What should I ask Michelle Dawson?

I will be having a Conversation with her, here is part of her Ordre de Montréal citation:

Michelle Dawson is an autism researcher who is passionately engaged in promoting the rights of autistic people. Her research has led to important advances in the understanding of autism and its legal status.

Ms. Dawson is autistic and has never attended university as a student. In the early 2000s, faced with the devastating effects of human rights violation based on her diagnosis, she started learning about autism science, ethics, and law.
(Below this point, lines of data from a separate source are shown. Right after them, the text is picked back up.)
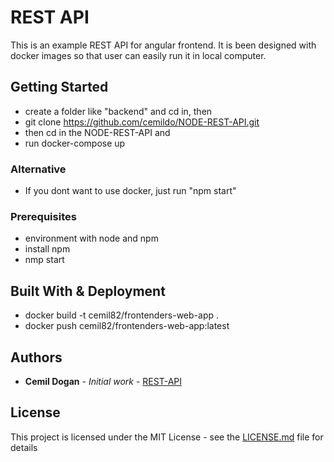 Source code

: # REST API

This is an example REST API for angular frontend. It is been designed with docker images so that user can easily run it in local computer.


## Getting Started

- create a folder like "backend" and cd in, then 
- git clone https://github.com/cemildo/NODE-REST-API.git
- then cd in the NODE-REST-API and
- run docker-compose up


### Alternative

- If you dont want to use docker, just run "npm start"


### Prerequisites

- environment with node and npm
- install npm
- nmp start

 
## Built With & Deployment

* docker build -t cemil82/frontenders-web-app .
* docker push cemil82/frontenders-web-app:latest 


## Authors

* **Cemil Dogan** - *Initial work* - [REST-API](https://github.com/cemildo/NODE-REST-APIh) 


## License

This project is licensed under the MIT License - see the [LICENSE.md](LICENSE.md) file for details
  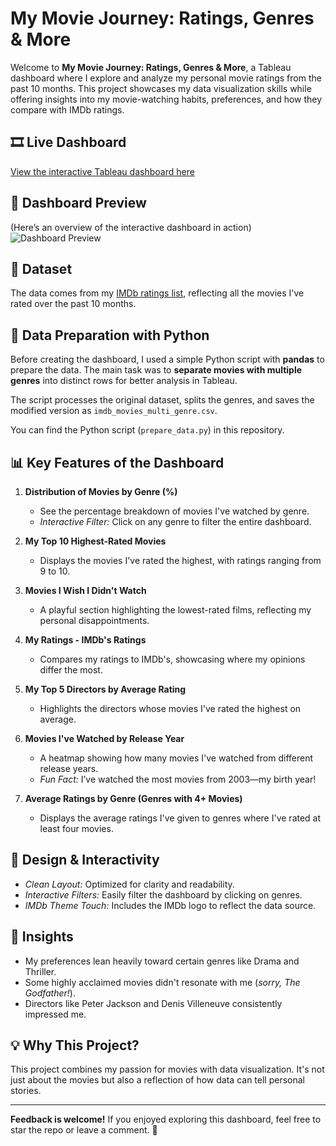 # My Movie Journey: Ratings, Genres & More

Welcome to **My Movie Journey: Ratings, Genres & More**, a Tableau dashboard where I explore and analyze my personal movie ratings from the past 10 months. This project showcases my data visualization skills while offering insights into my movie-watching habits, preferences, and how they compare with IMDb ratings.

## 🎞️ **Live Dashboard**
[View the interactive Tableau dashboard here](https://public.tableau.com/views/MyMovieJourneyRatingsGenresMore/MyMovieJourneyRatingsGenresMore?:language=fr-FR&publish=yes&:sid=&:redirect=auth&:display_count=n&:origin=viz_share_link)

## 🌟 **Dashboard Preview**
(Here’s an overview of the interactive dashboard in action)  
![Dashboard Preview](My_IMDB_ratings_project/MyImdb_dashboard.png)

## 📂 **Dataset**
The data comes from my [IMDb ratings list](https://m.imdb.com/user/ur175189411/ratings/?sort=date_added%2Casc), reflecting all the movies I've rated over the past 10 months.

## 🐍 **Data Preparation with Python**
Before creating the dashboard, I used a simple Python script with **pandas** to prepare the data. The main task was to **separate movies with multiple genres** into distinct rows for better analysis in Tableau. 

The script processes the original dataset, splits the genres, and saves the modified version as `imdb_movies_multi_genre.csv`.

You can find the Python script (`prepare_data.py`) in this repository.

## 📊 **Key Features of the Dashboard**

1. **Distribution of Movies by Genre (%)**  
   - See the percentage breakdown of movies I've watched by genre.
   - *Interactive Filter:* Click on any genre to filter the entire dashboard.

2. **My Top 10 Highest-Rated Movies**  
   - Displays the movies I've rated the highest, with ratings ranging from 9 to 10.

3. **Movies I Wish I Didn't Watch**  
   - A playful section highlighting the lowest-rated films, reflecting my personal disappointments.

4. **My Ratings - IMDb's Ratings**  
   - Compares my ratings to IMDb's, showcasing where my opinions differ the most.

5. **My Top 5 Directors by Average Rating**  
   - Highlights the directors whose movies I've rated the highest on average.

6. **Movies I've Watched by Release Year**  
   - A heatmap showing how many movies I've watched from different release years.
   - *Fun Fact:* I’ve watched the most movies from 2003—my birth year!

7. **Average Ratings by Genre (Genres with 4+ Movies)**  
   - Displays the average ratings I've given to genres where I've rated at least four movies.

## 🎨 **Design & Interactivity**
- *Clean Layout:* Optimized for clarity and readability.
- *Interactive Filters:* Easily filter the dashboard by clicking on genres.
- *IMDb Theme Touch:* Includes the IMDb logo to reflect the data source.

## 🌟 **Insights**
- My preferences lean heavily toward certain genres like Drama and Thriller.
- Some highly acclaimed movies didn't resonate with me (*sorry, The Godfather!*).
- Directors like Peter Jackson and Denis Villeneuve consistently impressed me.

## 💡 **Why This Project?**
This project combines my passion for movies with data visualization. It's not just about the movies but also a reflection of how data can tell personal stories.

---

**Feedback is welcome!**
If you enjoyed exploring this dashboard, feel free to star the repo or leave a comment. 🌟

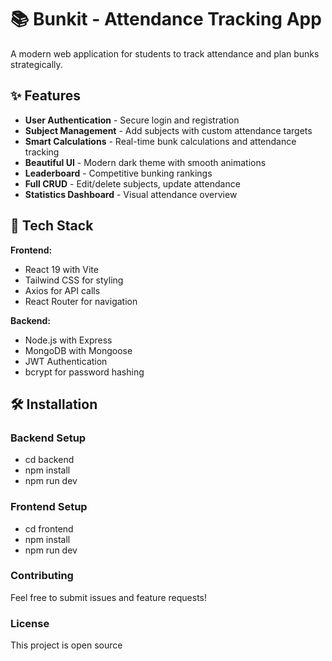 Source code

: # 📚 Bunkit - Attendance Tracking App

A modern web application for students to track attendance and plan bunks strategically.

## ✨ Features

- **User Authentication** - Secure login and registration
- **Subject Management** - Add subjects with custom attendance targets
- **Smart Calculations** - Real-time bunk calculations and attendance tracking
- **Beautiful UI** - Modern dark theme with smooth animations
- **Leaderboard** - Competitive bunking rankings
- **Full CRUD** - Edit/delete subjects, update attendance
- **Statistics Dashboard** - Visual attendance overview

## 🚀 Tech Stack

**Frontend:**
- React 19 with Vite
- Tailwind CSS for styling
- Axios for API calls
- React Router for navigation

**Backend:**
- Node.js with Express
- MongoDB with Mongoose
- JWT Authentication
- bcrypt for password hashing

## 🛠️ Installation

### Backend Setup
- cd backend
- npm install
- npm run dev


### Frontend Setup
- cd frontend
- npm install
- npm run dev

###  Contributing

Feel free to submit issues and feature requests!

###  License

This project is open source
Since 2004, she has been affiliated with the Université de Montréal’s autism research group. Despite her lack of formal education and the precariousness of her situation, she has collaborated widely with academics here at home and around the world, and made original contributions to autism research in scientific journals, encyclopedias, scholarly books, and conference presentations. She has also used social media to promote better standards in autism research.

Her work has contributed to the advancement of knowledge in several areas, including perception, cognition, learning, and intelligence in autism. She has documented the poverty of scientific and ethical standards in autism intervention research, and the resulting harm to autistic people. Contrary to long-entrenched views, she believes that autistics deserve the same basic rights as the rest of humanity. She also believes that in research, as elsewhere, autistic and non-autistic people should work together as equals.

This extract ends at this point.